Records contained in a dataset
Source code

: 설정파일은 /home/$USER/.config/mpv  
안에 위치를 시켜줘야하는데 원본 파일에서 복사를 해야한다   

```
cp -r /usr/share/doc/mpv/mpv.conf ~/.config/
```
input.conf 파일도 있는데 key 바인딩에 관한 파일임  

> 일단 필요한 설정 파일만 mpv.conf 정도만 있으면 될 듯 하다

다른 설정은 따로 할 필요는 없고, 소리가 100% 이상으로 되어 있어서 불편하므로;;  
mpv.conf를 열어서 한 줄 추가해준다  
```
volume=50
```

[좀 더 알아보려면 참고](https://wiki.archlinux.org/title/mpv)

**Problem to work on**
A word-for-word transcription of all the data is needed.

**Written answer**
Source code

: 설정파일은 /home/$USER/.config/mpv  
안에 위치를 시켜줘야하는데 원본 파일에서 복사를 해야한다   

```
cp -r /usr/share/doc/mpv/mpv.conf ~/.config/
```
input.conf 파일도 있는데 key 바인딩에 관한 파일임  

> 일단 필요한 설정 파일만 mpv.conf 정도만 있으면 될 듯 하다

다른 설정은 따로 할 필요는 없고, 소리가 100% 이상으로 되어 있어서 불편하므로;;  
mpv.conf를 열어서 한 줄 추가해준다  
```
volume=50
```

[좀 더 알아보려면 참고](https://wiki.archlinux.org/title/mpv)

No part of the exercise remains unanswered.